La presunta morte di Hamza bin Laden

Diverse fonti dell’intelligence statunitense, coperte da anonimato, la settimana scorsa avevano dato per certa la morte di Hamza bin Laden, figlio dell’ex leader di al Qaeda, Osama bin Laden. La notizia, data inizialmente da Nbc, era stata confermata dal New York Times. Secondo le indiscrezioni circolate pochi giorni fa e diffuse dai media internazionali, gli Stati Uniti avrebbero svolto un ruolo di primo piano nell’operazione che ha portato alla morte del trentenne, figura più in vista tra i membri di al Qaeda. Mancano ancora conferme ufficiali da parte del governo americano e i dettagli dell’operazione che avrebbe ucciso Hamza bin Laden non sono state ancora diffuse. Di lui si sapeva, fino a gennaio 2019, che si trovasse nella provincia di Kunar, al confine tra l’Afghanistan e il Pakistan.

Di solito, le notizie della scomparsa di figure così rilevanti per il jihadismo internazionale tendono ad essere nascoste dai vertici delle organizzazioni. Tuttavia, davanti all’evidenza dei fatti, le organizzazioni jihadiste ammettono poi tali dipartite. Valerio Mazzoni, analista specializzato nel monitoraggio online di canali jihadisti per IFI Advisory, spiega che con la morte di Hamza bin Laden al Qaeda potrebbe veder nascere nuovi problemi interni tra i suoi clan e aggiunge: «Se le notizie sulla questa presunta morte fossero confermate, le capacità operative di al Qaeda rimarrebbero pressoché invariate, ma è innegabile che il gruppo potrebbe aver subito un grave danno di immagine. La morte di Hamza bin Laden, in tal caso, potrebbe trovare un riscontro mediatico sia da parte di al Qaeda che da parte delle sue filiali, che potrebbero utilizzare a proprio vantaggio la notizia per dare ulteriore impeto alla loro narrativa e per mostrare la coesione ideologica tra i differenti branch regionali del gruppo».

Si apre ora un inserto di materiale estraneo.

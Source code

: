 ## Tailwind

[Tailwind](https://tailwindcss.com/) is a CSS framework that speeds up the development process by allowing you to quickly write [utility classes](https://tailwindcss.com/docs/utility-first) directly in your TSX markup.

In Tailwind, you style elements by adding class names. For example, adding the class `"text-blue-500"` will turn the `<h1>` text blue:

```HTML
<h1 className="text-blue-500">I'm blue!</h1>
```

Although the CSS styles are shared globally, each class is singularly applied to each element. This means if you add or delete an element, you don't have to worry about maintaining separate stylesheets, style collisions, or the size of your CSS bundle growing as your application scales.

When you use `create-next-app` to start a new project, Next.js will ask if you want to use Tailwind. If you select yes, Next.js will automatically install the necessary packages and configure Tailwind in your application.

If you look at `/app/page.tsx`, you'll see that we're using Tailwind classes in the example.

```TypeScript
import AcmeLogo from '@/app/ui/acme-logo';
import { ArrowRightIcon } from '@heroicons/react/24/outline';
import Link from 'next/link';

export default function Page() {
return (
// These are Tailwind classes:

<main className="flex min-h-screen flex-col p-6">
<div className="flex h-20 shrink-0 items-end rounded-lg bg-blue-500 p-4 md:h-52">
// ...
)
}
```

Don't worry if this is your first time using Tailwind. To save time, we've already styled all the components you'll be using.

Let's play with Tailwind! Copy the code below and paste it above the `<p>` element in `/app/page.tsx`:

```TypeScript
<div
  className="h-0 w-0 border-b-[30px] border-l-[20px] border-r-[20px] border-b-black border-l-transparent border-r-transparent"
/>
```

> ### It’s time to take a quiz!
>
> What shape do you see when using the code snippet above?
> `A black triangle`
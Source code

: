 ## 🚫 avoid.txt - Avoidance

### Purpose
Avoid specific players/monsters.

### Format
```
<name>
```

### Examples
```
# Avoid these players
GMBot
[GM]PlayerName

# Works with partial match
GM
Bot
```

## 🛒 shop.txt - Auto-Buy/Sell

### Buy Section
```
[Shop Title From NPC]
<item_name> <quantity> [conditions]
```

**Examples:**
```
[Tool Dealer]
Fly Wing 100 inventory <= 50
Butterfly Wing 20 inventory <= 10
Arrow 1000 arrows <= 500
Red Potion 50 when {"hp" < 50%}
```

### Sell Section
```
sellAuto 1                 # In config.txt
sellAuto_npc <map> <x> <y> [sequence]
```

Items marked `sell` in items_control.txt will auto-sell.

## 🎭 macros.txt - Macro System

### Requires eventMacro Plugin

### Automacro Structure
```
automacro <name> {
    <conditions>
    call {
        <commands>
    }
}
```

Il figlio di Osama bin Laden aveva spesso evocato gli attacchi perpetrati dal padre, minacciando una nuova ondata di atti di terrore contro l’Occidente. Nel mese di agosto del 2015 Hamza bin Laden fu presentato nel suo primo audio-messaggio come il Leone dal Din. Nelle registrazioni successive diffuse negli ultimi anni, nonostante fosse così giovane, veniva indicato come “al Sheikh”, un riconoscimento riservato solo alle figure più autorevoli dell’organizzazione.  «La comunità di esperti sul terrorismo jihadista – continua Mazzoni – è sempre stata divisa sull’effettiva importanza rivestita da Hamza bin Laden all’interno dell’organizzazione. Sebbene fosse troppo giovane per assumere almeno a breve termine il ruolo di guida di al Qaeda, è innegabile che ricoprisse un ruolo di primo piano dal punto di vista mediatico». «La figura di Hamza bin Laden visti i suoi natali, era anche sfruttata per rilanciare il brand di al Qaeda nella penisola arabica, ultimamente messo in secondo piano a causa della nazionalità della sua attuale leadership, per lo più giordani ed egiziani. Hamza bin Laden, inoltre, era una delle poche personalità ai vertici di al Qaeda a non essere stata mai criticata dallo Stato Islamico, in un momento in cui le due organizzazioni tendono ad aggredirsi sia operativamente che mediaticamente. Con Hamza bin Laden il gruppo aveva dato nuovo vigore alla retorica di colpire il nemico lontano. Una strategia che negli ultimi anni al Qaeda aveva abbandonato, privilegiando quella del colpire il nemico vicino, vale a dire i regimi apostati che avrebbero tradito i precetti dell’Islam».

La morte delle figure chiave del jihadismo internazionale sono sempre molto difficili da cofermare perché riguardano informazioni altamente sensibili e soggetti che si muovono in condizioni di clandestinità. «La morte del Mullah Omar, storico leader dell’Emirato Islamico dell’Afghanistan, fu scoperta solo nel 2015, nonostante fosse avvenuta due anni prima. In quel caso, i vertici dei Taliban nascosero la notizia per evitare scontri interni. Più di recente, nel novembre 2018, il governo di Parigi aveva confermato la morte di un leader i JNIM, Amadou Koufa, avvenuta a seguito di un’operazione antiterrorismo condotta nel nord del Mali. Nel febbraio del 2019, invece, Amadou Koufa è apparso in un video e ha definito i francesi dei bugiardi per aver mentito in merito alla sua morte», conclude Mazzoni.